Ghostbusters: Afterlife and all the images you see in this review are owned by Sony Pictures Releasing
Directed by Jason Reitman
I was a pretty big fan of the 2016 Ghostbusters reboot and am still a bit salty that we never got a sequel to it, so seeing the trailers and just how much the studio was backtracking to safe and familiar nostalgia was pretty demoralizing to see and left me with a bad feeling about this. A Stranger Things knockoff that revels in the legacy of the first two films while grabbing a mostly indie director who just so happens to be the son of the original films’ director just felt like too many ideas on how to make this a MARKETABLE Ghostbusters movie instead of a GOOD one. Still, Reitman is a good director and the buzz so far has been good for the movie, so perhaps I’m being a bit overly critical before even seeing the darn thing. Did my low expectations set me up for a pleasant surprise that finds the balance between mining nostalgia and finding new ideas, or is this a cynical paycheck from a guy whose complicated history with this franchise landed him in the director’s chair long before he ever picked up a camera? Let’s find out!!

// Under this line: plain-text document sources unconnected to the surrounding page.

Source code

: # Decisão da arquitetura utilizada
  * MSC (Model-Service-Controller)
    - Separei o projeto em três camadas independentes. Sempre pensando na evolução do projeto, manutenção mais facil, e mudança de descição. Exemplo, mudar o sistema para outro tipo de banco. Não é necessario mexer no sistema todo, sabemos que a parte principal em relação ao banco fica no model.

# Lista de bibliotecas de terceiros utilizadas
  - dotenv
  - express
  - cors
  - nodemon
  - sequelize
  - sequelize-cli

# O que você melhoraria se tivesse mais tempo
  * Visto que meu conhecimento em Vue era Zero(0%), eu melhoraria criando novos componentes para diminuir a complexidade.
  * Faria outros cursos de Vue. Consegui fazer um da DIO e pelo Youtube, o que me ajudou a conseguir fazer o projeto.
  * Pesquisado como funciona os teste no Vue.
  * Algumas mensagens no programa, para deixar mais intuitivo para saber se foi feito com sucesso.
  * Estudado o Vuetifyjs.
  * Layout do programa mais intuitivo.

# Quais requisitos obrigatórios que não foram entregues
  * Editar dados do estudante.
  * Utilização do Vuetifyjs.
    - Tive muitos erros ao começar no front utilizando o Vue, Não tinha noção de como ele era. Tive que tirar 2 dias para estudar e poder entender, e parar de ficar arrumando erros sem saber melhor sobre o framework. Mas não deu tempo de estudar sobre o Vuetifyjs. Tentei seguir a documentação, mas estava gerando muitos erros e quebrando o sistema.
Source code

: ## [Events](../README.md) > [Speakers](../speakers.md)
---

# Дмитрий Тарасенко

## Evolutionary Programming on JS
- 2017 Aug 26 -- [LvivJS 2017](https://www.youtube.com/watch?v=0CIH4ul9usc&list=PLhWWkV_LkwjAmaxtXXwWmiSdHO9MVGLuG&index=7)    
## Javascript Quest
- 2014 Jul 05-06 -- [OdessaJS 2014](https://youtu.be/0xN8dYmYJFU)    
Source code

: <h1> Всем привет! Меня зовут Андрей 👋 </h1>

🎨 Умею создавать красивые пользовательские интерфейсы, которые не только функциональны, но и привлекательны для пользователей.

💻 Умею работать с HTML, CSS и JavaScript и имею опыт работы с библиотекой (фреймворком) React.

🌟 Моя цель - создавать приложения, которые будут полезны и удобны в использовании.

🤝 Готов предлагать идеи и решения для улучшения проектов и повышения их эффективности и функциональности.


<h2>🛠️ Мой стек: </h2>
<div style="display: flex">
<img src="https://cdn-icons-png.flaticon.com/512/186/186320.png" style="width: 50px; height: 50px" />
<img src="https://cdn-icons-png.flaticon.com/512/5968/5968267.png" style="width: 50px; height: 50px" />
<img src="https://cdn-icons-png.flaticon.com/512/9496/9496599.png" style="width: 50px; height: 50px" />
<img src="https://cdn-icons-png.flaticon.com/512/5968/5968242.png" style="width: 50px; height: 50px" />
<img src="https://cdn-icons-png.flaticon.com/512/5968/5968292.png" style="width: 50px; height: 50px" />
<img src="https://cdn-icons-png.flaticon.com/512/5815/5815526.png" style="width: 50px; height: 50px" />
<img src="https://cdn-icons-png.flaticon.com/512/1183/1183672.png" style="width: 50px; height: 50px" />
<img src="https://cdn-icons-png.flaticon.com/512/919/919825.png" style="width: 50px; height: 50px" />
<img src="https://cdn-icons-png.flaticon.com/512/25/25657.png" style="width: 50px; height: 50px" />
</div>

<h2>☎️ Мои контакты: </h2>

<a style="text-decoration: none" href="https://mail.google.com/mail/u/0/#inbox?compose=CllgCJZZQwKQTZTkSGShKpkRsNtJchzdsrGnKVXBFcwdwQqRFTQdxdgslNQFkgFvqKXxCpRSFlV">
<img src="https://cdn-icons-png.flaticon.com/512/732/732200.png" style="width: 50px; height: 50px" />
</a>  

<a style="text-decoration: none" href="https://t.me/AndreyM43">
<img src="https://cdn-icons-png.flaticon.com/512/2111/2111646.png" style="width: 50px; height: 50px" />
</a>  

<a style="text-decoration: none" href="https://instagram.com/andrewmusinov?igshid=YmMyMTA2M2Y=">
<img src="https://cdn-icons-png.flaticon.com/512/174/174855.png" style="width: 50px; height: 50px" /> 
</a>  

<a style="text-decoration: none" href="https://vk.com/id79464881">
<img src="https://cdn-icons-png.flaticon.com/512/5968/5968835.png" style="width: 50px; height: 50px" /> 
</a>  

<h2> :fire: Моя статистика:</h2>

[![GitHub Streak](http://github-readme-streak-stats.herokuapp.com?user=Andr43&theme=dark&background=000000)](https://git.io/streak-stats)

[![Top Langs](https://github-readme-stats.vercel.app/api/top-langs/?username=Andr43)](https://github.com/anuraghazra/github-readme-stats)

Many years after the events of the first movie (and the second presumably), Egon Spengler has made a new life of sorts in a total nothing town somewhere in the Midwest, and while it’s probably not much of a spoiler considering that the actor is no longer with us, he has recently died under mysterious circumstances, and his estranged daughter Callie (Carrie Coon) has come to settle his affairs as well as start a new life for her and her two kids Phoebe and Trevor (Mckenna Grace and Finn Wolfhard). While packing up his things though, Phoebe finds the PKE Meter as well as Egon’s ghostbusting Batcave, and Trevor starts to see some strange things around town; especially while hanging out with Lucky (Celeste O’Connor) at the nearby mine, which is… a thing kids do I guess? In any case, Phoebe starts to investigate the strange occurrences in the town with her paranormal podcasting friend named Podcast (Logan Kim), but more importantly starts to learn more about her grandfather and, by extension, herself. That, and her Summer School teacher (Paul Rudd) is a total nerd who was obsessed with the Ghostbusters when he was a kid, and so the stage is set for the next generation to take up the mantel once these strange things around town turn into STRANGER things! What was Egon doing in this Podunk town in the first place, and is there more than just his old eighties crap that he’s left behind for his family? How will Phoebe and Trevor deal with their newly discovered legacy, and why was their mother hiding it from them all this time? Do you think in thirty years someone will try to do one of these for the 2016 Ghostbusters movie? I mean how ELSE are we supposed to get a sequel!?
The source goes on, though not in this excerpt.